“The Nightmare Before Christmas”: The Economists’ Take on the “3rd Alternative” in the Upcoming UK E
Updated: Jul 19, 2020
There are several parties putting forth candidates in the upcoming UK election on December 12th. The two traditional parties certain to gain the majority of votes (collectively) in this round of parliamentary elections are the Conservative Party (led by current PM Boris Johnson, in power) and the Labour Party (led by Jeremy Corbyn). The fear, for those not familiar with the UK Parliamentary system, is that neither the Conservative nor the Labour party win an outright majority, effectively resulting in a “hung parliament” that is incapable of making important decisions without getting one or more of the other parties on side, either on each topic considered or – more formally - in a coalition from the onset. In fact, this is exactly where we are at the moment, with the Conservative Party in coalition with the DUP.

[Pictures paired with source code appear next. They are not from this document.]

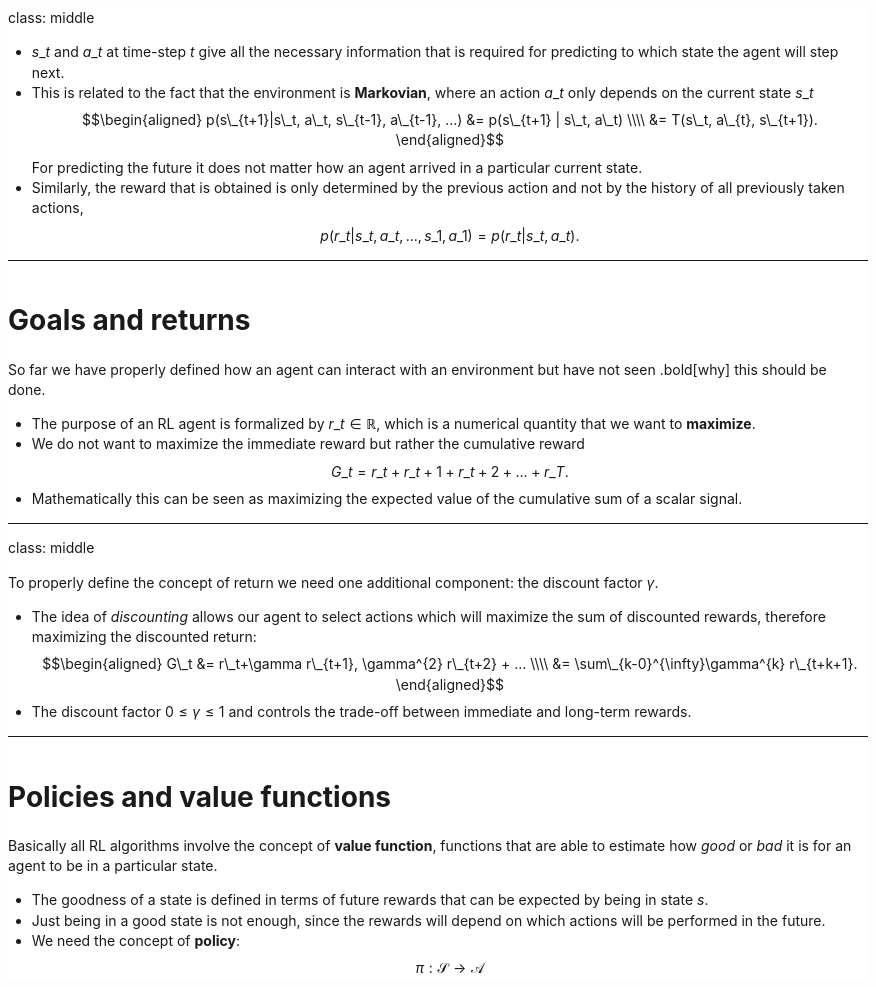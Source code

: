 
class: middle

- $s\_t$ and $a\_t$ at time-step $t$ give all the necessary information that is required for predicting to which state the agent will step next.
- This is related to the fact that the environment is **Markovian**, where an action $a\_t$ only depends on the current state $s\_t$  
$$\begin{aligned}
p(s\_{t+1}|s\_t, a\_t, s\_{t-1}, a\_{t-1}, ...) &= p(s\_{t+1} | s\_t, a\_t) \\\\
&= T(s\_t, a\_{t}, s\_{t+1}). \end{aligned}$$
For predicting the future it does not matter how an agent arrived in a particular current state.
- Similarly, the reward that is obtained is only determined by the previous action and not by the history of all previously taken actions,
$$p(r\_t| s\_t, a\_t, ..., s\_1, a\_1) = p(r\_t|s\_t,a\_t).$$

---

# Goals and returns

So far we have properly defined how an agent can interact with an environment but have not seen .bold[why] this should be done.

- The purpose of an RL agent is formalized by $r\_t \in \mathbb{R}$, which is a numerical quantity that we want to **maximize**.
- We do not want to maximize the immediate reward but rather the cumulative reward
$$G\_t = r\_t + r\_{t+1} + r\_{t+2} + ... + r\_{T}.$$
- Mathematically this can be seen as maximizing the expected value of the cumulative sum of a scalar signal.

---

class: middle

To properly define the concept of return we need one additional component: the discount factor $\gamma$.

- The idea of *discounting* allows our agent to select actions which will maximize the sum of discounted rewards, therefore maximizing the discounted return:
$$\begin{aligned}
G\_t &= r\_t+\gamma r\_{t+1}, \gamma^{2} r\_{t+2} + ... \\\\
&= \sum\_{k-0}^{\infty}\gamma^{k} r\_{t+k+1}.
\end{aligned}$$
- The discount factor $0\leq \gamma \leq 1$ and controls the trade-off between immediate and long-term rewards.

---

# Policies and value functions

Basically all RL algorithms involve the concept of **value function**, functions that are able to estimate how *good* or *bad* it is for an agent to be in a particular state.

- The goodness of a state is defined in terms of future rewards that can be expected by being in state $s$.
- Just being in a good state is not enough, since the rewards will depend on which actions will be performed in the future. 
- We need the concept of **policy**:
  $$\pi: \mathcal{S} \rightarrow \mathcal{A} $$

I have covered in some detail in my blog post on November 25th the promises and financial parameters contained in the manifestos of the Conservative and Labour Parties, since these are the two leading parties. However, I found it very interesting that The Economist has gone on record in support of a third alternative, the Liberal Democrats, which they themselves admit cannot win the election but can effectively act as a constraint on the more extreme policies of the Conservative or the Labour Party assuming that whichever of these two parties win the most seats on the 12th does not obtain an outright majority. The article in the Leader section of last week’s The Economist – “Britain’s nightmare before Christmas” - contains their reasons why. Perhaps their view is best summed up in the opening two sentences:
“ British voters keep being called to the polls – and each time the options before them are worse. Labour and the Conservatives, once parties of the centre-left and -right, have steadily grown further apart in the three elections of the past four years.”

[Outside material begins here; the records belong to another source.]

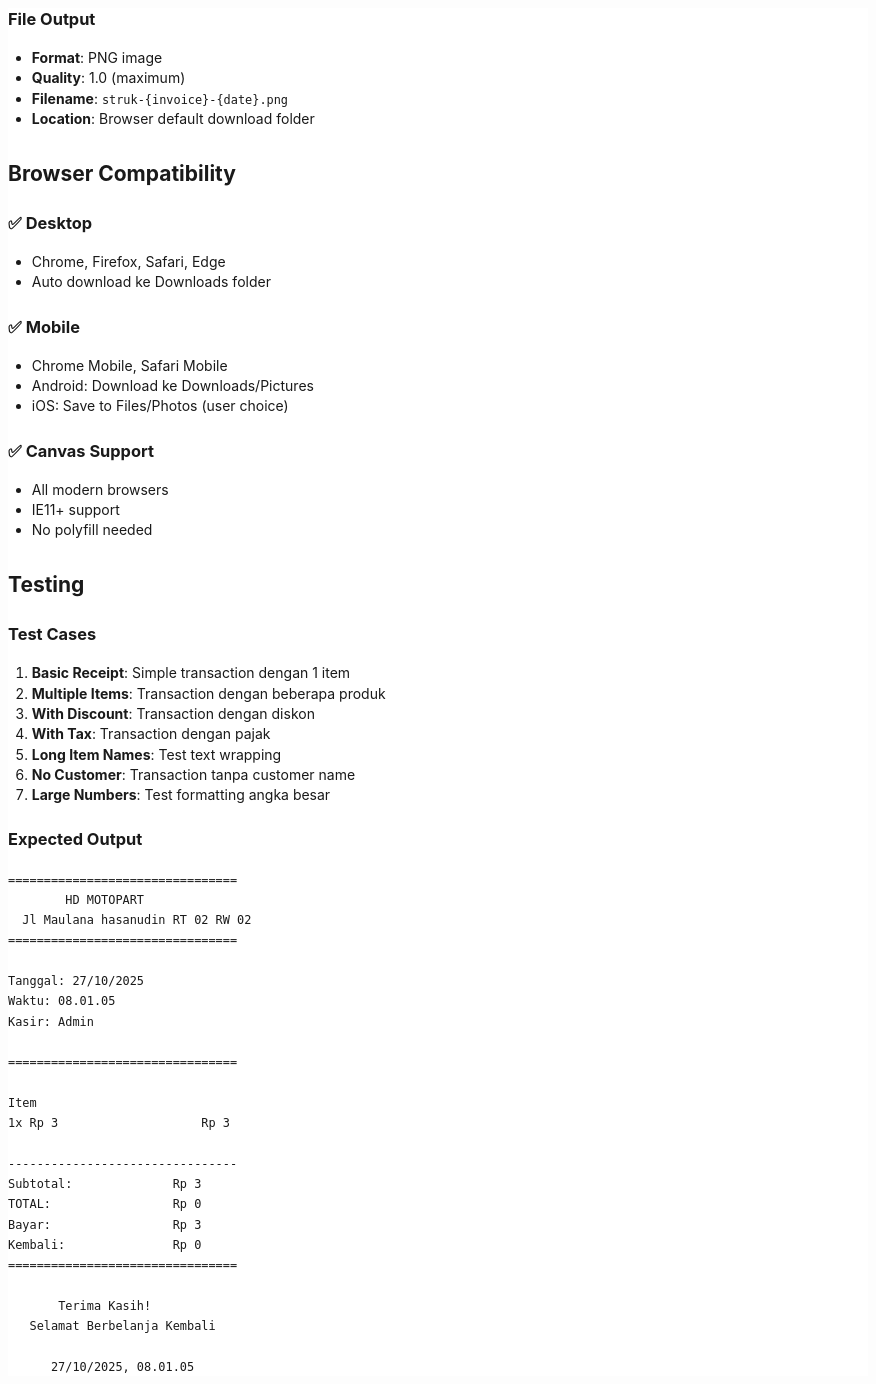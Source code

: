 ### File Output
- **Format**: PNG image
- **Quality**: 1.0 (maximum)
- **Filename**: `struk-{invoice}-{date}.png`
- **Location**: Browser default download folder

## Browser Compatibility

### ✅ **Desktop**
- Chrome, Firefox, Safari, Edge
- Auto download ke Downloads folder

### ✅ **Mobile** 
- Chrome Mobile, Safari Mobile
- Android: Download ke Downloads/Pictures
- iOS: Save to Files/Photos (user choice)

### ✅ **Canvas Support**
- All modern browsers
- IE11+ support
- No polyfill needed

## Testing

### Test Cases
1. **Basic Receipt**: Simple transaction dengan 1 item
2. **Multiple Items**: Transaction dengan beberapa produk  
3. **With Discount**: Transaction dengan diskon
4. **With Tax**: Transaction dengan pajak
5. **Long Item Names**: Test text wrapping
6. **No Customer**: Transaction tanpa customer name
7. **Large Numbers**: Test formatting angka besar

### Expected Output
```
================================
        HD MOTOPART        
  Jl Maulana hasanudin RT 02 RW 02  
================================

Tanggal: 27/10/2025
Waktu: 08.01.05  
Kasir: Admin

================================

Item
1x Rp 3                    Rp 3

--------------------------------
Subtotal:              Rp 3
TOTAL:                 Rp 0  
Bayar:                 Rp 3
Kembali:               Rp 0
================================

       Terima Kasih!       
   Selamat Berbelanja Kembali   

      27/10/2025, 08.01.05      
```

The article goes on to say, in summary regarding each party:
Labour: “…Mr Corbyn’s ruinous plans at home and bankrupt views abroad mean that [The Economist] cannot support Labour.”
Conservatives: “The Conservatives too have become scarier since 2017. Mr Johnson has ditched the Brexit deal negotiated by Teresa May and struck a worse one…….. No deal is thus still on the table – and a real prospect….” “[Mr Johnson] has purged moderates and accelerated the shift from an economically and socially liberal party into an economically interventionist and culturally conservative one.” “For all these reasons, [The Economist] cannot support the Conservatives.”
Liberal Democrats (Jo Swinson, leader): “That [meaning the extreme left and extreme right views of the Labour and Conservative parties, respectively] leaves a low bar for the Liberal Democrats, and they clear it.” “They are the only choice for anyone who rejects both the hard Brexit of the Conservatives and the hard-left plans of Labour.” “Yet [the Liberal Democrats] will not win.” And finally the real reason: “The principled reason is that the Lib Dems are closest to the liberalism on which [The Economist] was founded.”
In summary, The Economist believes that Lib Dems arguably represent a choice in the As far as Brexit and for the record, the Lib Dems would revoke Article 50 if they win a majority, which is nearly impossible to fathom, and as a minority party which is much more likely, would be in favour of a second Brexit referendum.
A far as I am concerned, December 13th (the day after) can’t get here fast enough. It’s time for the U.K. economy to move forward because the political uncertainty regarding not only Brexit, but the overall fiscal approach of the country needs to be sorted so business investment resumes and the daily distractions of what seems to be a never-ending discussion can be put to bed. Sadly, this is far from certain. Let’s see.